Extracted data >>

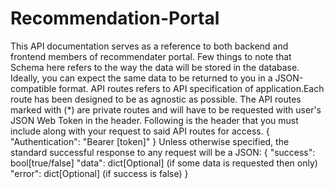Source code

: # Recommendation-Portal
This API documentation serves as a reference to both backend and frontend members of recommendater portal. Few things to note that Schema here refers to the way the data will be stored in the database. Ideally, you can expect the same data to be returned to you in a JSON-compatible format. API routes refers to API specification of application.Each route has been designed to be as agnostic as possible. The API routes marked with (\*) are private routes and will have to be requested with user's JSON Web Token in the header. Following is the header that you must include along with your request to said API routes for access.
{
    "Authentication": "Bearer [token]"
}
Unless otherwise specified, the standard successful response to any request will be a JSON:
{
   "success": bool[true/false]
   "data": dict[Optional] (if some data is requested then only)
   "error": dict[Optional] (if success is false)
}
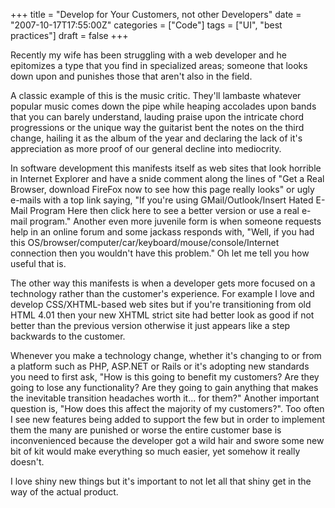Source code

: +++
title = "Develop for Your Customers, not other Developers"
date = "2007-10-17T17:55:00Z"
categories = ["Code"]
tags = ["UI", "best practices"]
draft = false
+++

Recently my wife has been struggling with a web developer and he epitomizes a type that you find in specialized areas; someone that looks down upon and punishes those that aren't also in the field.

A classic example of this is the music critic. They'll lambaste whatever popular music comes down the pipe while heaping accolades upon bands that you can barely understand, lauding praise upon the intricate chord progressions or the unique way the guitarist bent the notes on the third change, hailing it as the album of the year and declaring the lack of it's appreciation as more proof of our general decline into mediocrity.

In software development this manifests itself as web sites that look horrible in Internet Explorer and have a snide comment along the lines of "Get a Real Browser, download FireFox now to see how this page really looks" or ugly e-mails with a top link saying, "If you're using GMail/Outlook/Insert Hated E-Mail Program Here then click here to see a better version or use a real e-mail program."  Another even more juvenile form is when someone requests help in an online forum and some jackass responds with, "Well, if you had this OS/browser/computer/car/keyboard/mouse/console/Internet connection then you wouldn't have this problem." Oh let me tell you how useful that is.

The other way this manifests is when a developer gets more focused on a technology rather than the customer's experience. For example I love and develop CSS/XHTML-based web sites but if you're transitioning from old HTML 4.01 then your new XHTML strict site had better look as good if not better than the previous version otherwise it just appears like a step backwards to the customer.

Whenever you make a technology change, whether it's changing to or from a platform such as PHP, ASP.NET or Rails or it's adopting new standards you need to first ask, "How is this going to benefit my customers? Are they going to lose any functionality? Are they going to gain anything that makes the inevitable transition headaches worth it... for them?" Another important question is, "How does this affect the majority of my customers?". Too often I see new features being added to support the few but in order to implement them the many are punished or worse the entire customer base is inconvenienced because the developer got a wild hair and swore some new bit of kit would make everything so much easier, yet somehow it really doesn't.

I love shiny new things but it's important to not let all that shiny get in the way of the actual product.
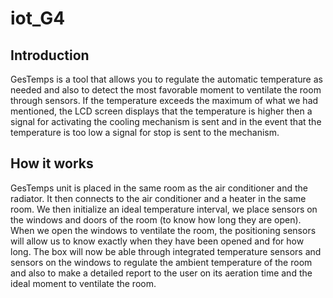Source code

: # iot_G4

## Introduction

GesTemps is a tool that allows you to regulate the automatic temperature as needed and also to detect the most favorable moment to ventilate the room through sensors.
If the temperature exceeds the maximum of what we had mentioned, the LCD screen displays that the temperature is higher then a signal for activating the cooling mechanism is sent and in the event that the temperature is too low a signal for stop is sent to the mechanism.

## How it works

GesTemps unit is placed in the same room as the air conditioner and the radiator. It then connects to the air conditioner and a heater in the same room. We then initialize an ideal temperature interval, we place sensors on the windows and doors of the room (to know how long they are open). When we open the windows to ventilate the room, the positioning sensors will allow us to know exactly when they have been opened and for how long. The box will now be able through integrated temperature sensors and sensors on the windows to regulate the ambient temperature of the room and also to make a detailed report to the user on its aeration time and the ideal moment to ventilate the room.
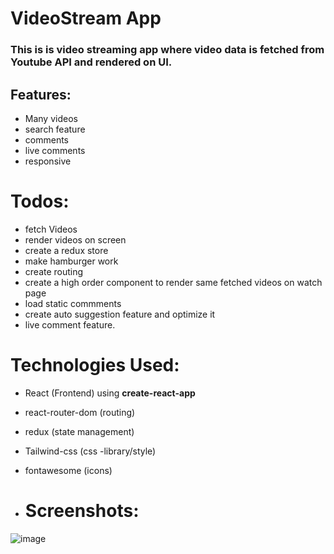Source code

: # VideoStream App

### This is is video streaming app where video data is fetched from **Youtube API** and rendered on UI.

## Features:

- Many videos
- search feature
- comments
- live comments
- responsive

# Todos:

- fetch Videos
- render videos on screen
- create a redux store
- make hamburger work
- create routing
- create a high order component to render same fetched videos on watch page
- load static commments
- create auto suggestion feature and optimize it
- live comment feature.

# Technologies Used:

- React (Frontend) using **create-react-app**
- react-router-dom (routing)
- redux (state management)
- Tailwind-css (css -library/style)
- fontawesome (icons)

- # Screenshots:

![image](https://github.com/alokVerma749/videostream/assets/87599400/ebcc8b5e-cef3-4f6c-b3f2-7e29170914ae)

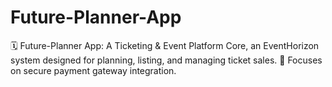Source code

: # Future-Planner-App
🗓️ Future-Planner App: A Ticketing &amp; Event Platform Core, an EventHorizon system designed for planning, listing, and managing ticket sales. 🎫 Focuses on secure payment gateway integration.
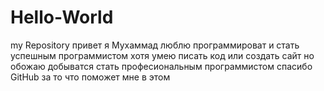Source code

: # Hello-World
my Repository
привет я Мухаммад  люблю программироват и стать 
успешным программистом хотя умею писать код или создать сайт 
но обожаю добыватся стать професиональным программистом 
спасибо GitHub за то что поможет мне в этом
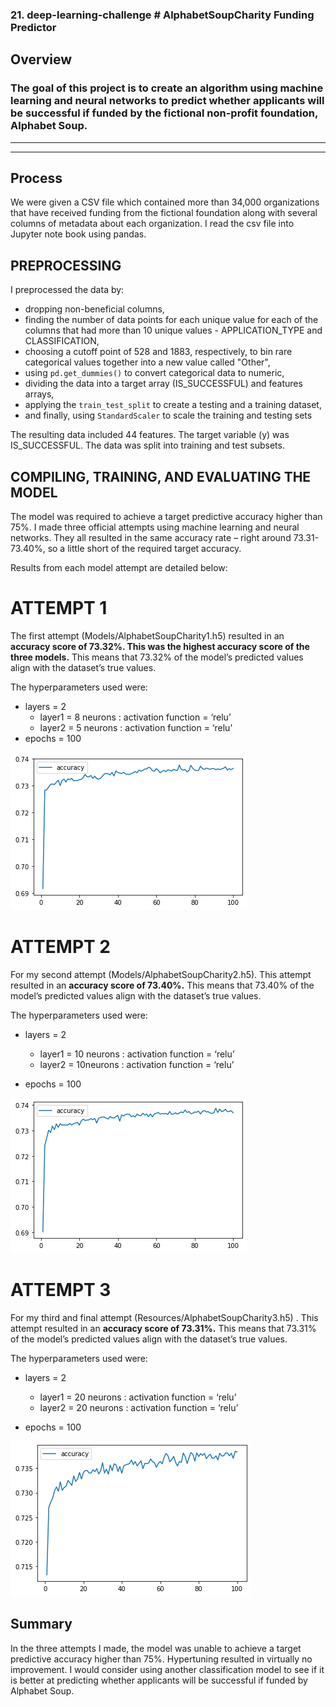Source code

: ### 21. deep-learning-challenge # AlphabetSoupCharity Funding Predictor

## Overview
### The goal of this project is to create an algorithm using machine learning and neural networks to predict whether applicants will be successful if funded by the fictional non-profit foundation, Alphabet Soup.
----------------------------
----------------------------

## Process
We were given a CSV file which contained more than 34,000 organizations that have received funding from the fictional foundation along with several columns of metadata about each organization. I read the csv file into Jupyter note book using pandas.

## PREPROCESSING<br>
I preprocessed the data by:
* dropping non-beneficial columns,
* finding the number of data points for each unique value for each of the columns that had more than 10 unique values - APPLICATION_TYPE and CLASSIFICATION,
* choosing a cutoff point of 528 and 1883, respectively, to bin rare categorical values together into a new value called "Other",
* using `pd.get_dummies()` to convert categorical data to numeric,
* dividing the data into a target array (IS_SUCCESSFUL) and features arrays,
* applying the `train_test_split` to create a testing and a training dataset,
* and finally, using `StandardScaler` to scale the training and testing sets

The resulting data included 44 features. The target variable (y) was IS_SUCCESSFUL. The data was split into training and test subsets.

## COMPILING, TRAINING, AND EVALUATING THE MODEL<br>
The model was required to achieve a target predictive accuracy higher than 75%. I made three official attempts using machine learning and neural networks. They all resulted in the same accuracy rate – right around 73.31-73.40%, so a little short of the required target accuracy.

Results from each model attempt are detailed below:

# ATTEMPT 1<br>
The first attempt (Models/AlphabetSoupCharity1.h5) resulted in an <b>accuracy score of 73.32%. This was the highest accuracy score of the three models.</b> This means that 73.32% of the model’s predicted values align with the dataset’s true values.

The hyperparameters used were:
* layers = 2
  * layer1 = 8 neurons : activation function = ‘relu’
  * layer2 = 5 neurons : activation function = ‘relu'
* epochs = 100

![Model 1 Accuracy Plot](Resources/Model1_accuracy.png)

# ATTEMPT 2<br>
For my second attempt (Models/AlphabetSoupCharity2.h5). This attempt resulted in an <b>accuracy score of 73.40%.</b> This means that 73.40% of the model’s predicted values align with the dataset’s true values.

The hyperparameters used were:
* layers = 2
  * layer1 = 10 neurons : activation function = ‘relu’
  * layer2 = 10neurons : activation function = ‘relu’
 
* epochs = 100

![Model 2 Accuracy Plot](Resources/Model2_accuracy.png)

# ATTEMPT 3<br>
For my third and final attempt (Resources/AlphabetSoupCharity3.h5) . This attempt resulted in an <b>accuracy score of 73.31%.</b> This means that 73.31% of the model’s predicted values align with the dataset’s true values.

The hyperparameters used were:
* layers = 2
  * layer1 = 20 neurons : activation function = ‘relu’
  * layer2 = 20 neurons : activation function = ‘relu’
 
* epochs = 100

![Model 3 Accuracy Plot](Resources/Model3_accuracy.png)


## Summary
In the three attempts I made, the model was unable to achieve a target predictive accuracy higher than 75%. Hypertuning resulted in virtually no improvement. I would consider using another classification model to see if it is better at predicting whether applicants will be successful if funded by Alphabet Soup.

--

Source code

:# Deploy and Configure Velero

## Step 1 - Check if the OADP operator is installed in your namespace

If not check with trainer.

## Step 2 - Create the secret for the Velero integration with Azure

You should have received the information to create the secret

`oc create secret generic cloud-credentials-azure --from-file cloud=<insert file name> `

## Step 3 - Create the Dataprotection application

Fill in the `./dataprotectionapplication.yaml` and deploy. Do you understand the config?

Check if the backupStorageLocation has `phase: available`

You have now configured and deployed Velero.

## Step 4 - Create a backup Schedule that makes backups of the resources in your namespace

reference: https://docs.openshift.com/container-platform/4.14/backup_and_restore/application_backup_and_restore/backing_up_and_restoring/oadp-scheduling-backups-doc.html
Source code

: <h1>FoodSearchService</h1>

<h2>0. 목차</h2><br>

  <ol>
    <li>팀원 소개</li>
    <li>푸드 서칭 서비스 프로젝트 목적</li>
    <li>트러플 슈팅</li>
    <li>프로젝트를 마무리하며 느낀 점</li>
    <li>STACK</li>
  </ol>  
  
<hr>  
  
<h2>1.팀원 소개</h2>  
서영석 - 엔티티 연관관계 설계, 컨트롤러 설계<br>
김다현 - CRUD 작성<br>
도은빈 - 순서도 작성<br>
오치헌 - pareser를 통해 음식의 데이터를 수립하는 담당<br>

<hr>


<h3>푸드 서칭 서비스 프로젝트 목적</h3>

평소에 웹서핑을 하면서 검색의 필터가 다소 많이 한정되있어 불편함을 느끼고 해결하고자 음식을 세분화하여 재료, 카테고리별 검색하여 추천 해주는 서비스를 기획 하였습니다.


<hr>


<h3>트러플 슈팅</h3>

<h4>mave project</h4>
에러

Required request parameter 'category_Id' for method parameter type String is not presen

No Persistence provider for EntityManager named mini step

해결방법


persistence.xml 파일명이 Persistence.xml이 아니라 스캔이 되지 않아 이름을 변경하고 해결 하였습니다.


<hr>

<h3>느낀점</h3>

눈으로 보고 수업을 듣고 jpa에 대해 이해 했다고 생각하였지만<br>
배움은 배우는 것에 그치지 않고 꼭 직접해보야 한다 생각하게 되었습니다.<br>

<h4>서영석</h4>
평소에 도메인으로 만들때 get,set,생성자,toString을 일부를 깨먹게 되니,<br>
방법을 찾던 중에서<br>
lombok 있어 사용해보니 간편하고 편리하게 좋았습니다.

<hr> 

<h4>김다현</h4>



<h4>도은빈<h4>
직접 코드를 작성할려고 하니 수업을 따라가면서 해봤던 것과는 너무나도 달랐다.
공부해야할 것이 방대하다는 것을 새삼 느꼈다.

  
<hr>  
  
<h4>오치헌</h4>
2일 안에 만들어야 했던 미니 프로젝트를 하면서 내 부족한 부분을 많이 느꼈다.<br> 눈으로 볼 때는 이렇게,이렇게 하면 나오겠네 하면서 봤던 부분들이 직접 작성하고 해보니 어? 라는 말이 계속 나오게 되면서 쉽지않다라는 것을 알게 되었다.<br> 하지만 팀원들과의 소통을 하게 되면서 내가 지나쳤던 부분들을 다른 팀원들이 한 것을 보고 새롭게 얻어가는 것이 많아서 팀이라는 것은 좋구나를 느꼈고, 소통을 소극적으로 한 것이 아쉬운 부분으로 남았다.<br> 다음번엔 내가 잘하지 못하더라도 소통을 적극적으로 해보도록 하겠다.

==

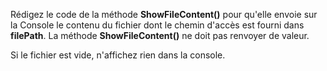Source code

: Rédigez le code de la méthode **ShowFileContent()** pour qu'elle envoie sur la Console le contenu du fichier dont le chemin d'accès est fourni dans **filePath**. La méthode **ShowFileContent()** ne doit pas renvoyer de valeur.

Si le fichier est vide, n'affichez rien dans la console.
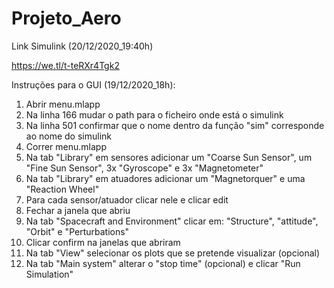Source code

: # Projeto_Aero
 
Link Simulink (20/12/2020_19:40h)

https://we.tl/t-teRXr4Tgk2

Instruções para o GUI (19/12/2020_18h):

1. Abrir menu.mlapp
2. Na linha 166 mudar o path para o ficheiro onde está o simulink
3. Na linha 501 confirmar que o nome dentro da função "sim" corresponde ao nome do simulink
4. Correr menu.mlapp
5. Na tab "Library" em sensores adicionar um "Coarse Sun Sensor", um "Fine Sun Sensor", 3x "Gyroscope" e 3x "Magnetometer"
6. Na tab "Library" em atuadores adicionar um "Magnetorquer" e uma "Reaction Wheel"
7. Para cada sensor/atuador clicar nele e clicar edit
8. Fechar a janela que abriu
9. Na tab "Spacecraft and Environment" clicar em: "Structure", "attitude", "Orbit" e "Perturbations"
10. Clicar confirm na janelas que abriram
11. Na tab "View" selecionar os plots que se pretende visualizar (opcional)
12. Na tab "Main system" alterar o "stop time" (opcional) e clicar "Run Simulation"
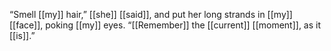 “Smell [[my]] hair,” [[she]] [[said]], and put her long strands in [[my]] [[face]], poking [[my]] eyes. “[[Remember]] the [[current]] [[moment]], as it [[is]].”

Work required >> Take from the material above the lines running from the one with "### The goal" through the one with "to convert categorical", and repeat them exactly, with nothing else.

Problem solution >>
### The goal of this project is to create an algorithm using machine learning and neural networks to predict whether applicants will be successful if funded by the fictional non-profit foundation, Alphabet Soup.
----------------------------
----------------------------

## Process
We were given a CSV file which contained more than 34,000 organizations that have received funding from the fictional foundation along with several columns of metadata about each organization. I read the csv file into Jupyter note book using pandas.

## PREPROCESSING<br>
I preprocessed the data by:
* dropping non-beneficial columns,
* finding the number of data points for each unique value for each of the columns that had more than 10 unique values - APPLICATION_TYPE and CLASSIFICATION,
* choosing a cutoff point of 528 and 1883, respectively, to bin rare categorical values together into a new value called "Other",
* using `pd.get_dummies()` to convert categorical data to numeric,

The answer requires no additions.